→ Input:
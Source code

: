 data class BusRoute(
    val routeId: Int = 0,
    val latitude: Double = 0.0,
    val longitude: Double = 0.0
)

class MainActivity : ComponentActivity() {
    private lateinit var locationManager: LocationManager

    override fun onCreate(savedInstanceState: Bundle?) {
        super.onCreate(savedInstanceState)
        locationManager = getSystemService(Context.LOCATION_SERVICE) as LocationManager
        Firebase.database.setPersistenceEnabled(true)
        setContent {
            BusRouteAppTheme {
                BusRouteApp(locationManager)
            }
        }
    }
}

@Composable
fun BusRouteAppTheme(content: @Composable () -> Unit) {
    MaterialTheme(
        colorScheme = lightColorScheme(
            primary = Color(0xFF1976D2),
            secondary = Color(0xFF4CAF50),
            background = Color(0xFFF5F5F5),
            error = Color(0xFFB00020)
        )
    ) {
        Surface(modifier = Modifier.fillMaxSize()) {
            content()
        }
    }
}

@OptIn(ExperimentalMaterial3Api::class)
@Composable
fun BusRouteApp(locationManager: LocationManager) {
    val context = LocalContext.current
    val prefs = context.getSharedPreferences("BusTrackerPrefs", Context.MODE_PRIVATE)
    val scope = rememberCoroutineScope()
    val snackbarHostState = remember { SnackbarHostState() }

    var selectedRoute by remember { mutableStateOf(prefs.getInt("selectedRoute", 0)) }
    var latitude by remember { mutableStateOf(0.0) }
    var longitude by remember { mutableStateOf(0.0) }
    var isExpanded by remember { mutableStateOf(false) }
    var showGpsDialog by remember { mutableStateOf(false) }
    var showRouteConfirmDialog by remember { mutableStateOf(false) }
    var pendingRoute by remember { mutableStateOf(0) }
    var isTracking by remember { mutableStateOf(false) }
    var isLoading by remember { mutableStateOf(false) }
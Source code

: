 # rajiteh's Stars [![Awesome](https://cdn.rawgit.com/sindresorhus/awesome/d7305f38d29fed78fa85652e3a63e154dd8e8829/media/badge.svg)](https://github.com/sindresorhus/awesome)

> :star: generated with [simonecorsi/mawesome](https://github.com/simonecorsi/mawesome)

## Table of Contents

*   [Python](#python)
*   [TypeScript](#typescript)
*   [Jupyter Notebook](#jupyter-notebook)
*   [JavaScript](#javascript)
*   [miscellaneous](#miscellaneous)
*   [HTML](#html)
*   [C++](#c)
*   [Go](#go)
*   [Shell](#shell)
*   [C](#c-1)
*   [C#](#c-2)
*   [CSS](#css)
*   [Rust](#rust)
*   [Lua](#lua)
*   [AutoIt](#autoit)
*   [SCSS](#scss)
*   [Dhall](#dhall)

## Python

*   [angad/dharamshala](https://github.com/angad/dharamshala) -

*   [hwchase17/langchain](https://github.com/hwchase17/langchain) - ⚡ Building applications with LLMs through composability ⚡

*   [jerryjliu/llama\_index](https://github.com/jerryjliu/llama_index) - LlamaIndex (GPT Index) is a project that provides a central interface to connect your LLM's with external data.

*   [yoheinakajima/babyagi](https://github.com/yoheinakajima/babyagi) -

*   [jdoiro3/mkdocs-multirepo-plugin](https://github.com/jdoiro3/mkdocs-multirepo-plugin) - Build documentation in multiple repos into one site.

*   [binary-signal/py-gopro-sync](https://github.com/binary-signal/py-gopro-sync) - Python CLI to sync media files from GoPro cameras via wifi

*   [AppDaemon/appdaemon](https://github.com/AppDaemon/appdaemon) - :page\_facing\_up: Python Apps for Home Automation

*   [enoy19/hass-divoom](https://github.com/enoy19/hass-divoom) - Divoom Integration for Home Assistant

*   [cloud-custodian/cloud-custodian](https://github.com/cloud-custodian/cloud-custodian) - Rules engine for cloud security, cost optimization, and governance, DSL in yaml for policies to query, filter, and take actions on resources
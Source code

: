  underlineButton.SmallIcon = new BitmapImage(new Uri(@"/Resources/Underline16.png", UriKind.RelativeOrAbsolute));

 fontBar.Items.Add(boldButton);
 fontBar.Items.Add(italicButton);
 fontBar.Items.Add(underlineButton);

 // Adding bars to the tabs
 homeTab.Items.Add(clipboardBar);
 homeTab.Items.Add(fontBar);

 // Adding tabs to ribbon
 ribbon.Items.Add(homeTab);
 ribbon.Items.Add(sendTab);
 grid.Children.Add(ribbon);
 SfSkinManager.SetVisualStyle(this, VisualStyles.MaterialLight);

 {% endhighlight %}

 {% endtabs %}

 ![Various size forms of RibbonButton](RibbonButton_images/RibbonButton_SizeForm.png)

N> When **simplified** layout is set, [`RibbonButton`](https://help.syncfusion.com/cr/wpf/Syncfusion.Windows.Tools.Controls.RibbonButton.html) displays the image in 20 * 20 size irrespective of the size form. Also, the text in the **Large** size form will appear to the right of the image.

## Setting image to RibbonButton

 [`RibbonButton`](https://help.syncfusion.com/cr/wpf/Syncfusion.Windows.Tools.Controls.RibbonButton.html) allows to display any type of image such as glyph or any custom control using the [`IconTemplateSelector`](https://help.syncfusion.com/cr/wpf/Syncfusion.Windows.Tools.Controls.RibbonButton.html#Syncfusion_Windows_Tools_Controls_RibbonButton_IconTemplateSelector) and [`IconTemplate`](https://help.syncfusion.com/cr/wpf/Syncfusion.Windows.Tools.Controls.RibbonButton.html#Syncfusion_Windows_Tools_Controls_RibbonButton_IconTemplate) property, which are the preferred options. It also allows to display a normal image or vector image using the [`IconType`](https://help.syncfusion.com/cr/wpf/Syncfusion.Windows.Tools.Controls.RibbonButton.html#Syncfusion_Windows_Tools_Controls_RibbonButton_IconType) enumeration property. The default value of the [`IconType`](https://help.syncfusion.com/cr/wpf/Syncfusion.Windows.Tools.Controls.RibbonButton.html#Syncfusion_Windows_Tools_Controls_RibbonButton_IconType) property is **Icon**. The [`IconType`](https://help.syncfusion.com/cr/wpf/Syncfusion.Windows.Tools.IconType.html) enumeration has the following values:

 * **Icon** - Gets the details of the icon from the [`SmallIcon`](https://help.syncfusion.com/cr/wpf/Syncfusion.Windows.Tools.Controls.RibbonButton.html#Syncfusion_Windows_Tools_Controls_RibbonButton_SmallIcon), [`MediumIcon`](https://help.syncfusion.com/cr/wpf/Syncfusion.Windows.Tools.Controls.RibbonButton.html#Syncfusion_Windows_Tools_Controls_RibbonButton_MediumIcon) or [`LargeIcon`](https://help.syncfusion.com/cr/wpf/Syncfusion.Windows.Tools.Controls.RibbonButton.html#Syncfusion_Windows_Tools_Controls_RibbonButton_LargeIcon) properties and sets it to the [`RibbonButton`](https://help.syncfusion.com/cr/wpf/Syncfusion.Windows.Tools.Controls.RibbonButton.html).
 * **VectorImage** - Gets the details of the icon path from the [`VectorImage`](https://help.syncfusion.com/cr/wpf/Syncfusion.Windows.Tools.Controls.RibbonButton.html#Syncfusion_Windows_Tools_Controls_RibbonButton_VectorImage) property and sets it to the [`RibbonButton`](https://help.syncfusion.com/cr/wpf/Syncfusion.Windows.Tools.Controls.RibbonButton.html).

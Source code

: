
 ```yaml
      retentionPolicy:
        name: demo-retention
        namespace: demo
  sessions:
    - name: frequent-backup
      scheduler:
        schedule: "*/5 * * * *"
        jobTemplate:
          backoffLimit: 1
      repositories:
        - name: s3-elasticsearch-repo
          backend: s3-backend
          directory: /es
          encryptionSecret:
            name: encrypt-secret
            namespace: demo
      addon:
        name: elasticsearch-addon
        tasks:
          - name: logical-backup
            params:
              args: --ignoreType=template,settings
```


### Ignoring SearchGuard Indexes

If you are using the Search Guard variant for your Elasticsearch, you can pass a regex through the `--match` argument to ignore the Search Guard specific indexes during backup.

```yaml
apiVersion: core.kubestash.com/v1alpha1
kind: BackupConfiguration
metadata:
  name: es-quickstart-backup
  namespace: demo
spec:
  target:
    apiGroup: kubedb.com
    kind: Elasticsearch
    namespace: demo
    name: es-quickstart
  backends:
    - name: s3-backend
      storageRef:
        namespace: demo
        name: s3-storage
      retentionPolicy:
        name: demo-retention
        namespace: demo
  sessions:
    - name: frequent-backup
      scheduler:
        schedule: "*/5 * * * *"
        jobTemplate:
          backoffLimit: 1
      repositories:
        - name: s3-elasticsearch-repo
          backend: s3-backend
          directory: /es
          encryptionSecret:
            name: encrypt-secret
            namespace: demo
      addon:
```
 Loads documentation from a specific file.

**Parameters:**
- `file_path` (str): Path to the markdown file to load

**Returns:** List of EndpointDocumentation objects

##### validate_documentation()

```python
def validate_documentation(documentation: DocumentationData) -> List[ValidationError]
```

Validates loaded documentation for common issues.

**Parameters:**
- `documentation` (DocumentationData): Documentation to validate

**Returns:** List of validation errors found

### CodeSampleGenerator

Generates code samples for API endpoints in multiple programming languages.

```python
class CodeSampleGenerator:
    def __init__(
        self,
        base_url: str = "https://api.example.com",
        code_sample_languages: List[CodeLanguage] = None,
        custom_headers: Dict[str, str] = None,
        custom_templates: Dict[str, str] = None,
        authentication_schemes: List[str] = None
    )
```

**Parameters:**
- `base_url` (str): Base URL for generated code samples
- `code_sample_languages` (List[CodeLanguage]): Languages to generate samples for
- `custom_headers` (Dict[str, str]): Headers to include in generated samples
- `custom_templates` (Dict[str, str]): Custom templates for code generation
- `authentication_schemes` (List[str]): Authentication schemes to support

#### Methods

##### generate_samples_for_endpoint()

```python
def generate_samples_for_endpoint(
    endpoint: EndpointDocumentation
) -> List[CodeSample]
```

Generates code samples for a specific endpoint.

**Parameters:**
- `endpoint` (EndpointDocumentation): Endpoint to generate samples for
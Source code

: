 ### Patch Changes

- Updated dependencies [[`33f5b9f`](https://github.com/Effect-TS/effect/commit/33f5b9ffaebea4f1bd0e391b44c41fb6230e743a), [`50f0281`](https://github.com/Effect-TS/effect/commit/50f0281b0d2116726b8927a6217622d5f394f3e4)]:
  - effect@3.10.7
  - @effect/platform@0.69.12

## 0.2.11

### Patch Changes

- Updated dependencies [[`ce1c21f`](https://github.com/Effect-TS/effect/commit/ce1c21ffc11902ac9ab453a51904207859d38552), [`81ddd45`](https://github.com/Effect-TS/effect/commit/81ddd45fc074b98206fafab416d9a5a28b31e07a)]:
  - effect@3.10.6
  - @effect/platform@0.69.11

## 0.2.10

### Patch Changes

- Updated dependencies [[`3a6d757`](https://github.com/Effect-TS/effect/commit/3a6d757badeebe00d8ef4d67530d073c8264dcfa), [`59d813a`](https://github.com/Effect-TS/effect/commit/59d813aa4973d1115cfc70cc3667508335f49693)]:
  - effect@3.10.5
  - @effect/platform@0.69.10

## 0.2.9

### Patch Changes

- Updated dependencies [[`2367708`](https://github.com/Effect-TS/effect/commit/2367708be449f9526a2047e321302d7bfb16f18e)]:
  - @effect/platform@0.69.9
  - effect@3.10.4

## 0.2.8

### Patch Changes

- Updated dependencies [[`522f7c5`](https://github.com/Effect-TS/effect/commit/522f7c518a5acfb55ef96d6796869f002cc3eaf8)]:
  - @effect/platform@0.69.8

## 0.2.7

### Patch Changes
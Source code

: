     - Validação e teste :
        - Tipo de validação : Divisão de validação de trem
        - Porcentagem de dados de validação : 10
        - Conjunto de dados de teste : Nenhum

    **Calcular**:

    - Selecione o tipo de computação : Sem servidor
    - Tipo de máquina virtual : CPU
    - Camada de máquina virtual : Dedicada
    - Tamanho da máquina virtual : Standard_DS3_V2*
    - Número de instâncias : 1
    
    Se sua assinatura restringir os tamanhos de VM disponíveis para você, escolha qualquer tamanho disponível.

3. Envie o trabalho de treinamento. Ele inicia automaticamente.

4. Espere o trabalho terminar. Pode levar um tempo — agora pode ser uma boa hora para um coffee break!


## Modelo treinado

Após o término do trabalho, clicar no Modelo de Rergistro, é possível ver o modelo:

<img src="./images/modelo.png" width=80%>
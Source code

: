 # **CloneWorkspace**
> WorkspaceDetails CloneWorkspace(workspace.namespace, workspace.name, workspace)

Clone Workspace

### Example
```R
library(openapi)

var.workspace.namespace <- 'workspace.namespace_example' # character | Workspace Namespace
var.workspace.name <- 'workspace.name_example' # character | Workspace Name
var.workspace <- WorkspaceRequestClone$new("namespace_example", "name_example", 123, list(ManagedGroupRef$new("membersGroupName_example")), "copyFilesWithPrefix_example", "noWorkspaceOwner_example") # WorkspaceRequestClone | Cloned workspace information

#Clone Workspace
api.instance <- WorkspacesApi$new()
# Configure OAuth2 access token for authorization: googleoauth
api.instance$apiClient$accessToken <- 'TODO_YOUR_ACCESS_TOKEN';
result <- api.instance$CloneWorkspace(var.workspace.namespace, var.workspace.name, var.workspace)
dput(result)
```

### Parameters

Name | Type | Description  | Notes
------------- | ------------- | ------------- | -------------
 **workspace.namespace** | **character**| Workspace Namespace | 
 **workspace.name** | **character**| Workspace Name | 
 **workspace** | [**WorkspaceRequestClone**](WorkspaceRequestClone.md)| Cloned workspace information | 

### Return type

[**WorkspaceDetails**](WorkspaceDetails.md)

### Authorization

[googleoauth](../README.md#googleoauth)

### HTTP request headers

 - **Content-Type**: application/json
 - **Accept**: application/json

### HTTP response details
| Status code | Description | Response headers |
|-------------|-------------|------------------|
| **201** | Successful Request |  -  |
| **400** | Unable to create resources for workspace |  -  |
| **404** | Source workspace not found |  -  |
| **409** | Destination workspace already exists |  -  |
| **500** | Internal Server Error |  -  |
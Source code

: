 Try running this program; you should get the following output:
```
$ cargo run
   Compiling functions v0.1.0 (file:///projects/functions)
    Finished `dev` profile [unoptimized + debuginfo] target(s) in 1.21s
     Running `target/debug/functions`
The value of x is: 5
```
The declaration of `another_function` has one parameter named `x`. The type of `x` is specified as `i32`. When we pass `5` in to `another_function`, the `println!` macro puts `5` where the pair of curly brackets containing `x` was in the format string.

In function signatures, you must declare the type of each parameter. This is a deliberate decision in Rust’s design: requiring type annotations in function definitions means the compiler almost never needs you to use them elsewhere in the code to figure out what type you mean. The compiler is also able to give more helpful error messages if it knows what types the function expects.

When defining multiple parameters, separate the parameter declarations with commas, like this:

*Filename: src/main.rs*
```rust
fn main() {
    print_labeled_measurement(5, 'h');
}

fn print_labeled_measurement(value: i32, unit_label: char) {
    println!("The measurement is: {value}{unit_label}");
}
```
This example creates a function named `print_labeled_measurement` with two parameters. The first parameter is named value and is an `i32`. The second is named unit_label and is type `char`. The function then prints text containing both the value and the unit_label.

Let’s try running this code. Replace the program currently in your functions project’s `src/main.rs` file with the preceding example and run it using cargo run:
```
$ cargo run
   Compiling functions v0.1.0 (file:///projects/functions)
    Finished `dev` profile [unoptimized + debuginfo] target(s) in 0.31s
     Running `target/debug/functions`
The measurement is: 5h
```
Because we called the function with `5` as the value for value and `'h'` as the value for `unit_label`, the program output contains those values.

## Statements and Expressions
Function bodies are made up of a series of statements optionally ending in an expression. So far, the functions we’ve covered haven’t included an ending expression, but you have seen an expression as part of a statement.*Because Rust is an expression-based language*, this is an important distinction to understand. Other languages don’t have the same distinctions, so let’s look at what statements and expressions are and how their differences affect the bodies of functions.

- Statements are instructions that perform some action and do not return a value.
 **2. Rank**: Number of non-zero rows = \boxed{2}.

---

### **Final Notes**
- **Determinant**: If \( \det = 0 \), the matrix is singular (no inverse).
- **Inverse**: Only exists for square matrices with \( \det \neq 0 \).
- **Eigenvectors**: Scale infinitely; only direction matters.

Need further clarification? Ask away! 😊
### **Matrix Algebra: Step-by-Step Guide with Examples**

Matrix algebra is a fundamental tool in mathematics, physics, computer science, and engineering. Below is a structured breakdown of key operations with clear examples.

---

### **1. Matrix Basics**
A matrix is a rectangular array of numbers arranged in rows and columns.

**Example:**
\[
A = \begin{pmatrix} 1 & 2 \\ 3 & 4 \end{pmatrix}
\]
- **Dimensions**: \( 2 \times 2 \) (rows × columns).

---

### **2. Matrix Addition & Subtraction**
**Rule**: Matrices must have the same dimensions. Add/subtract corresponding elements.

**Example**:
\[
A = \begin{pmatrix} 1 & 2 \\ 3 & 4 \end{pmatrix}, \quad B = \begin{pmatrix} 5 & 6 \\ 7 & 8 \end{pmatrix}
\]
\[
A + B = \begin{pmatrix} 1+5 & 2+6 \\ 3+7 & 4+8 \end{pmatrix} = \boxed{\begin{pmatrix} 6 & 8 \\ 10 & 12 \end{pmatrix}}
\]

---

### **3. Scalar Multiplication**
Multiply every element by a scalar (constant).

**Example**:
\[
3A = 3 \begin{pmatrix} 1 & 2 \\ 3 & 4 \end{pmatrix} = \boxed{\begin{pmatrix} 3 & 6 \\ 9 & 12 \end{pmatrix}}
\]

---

→ Problem: In the lines above, find the word "CodeSampleGenerator" and copy every line it occurs in.

→ Your response:
### CodeSampleGenerator
class CodeSampleGenerator:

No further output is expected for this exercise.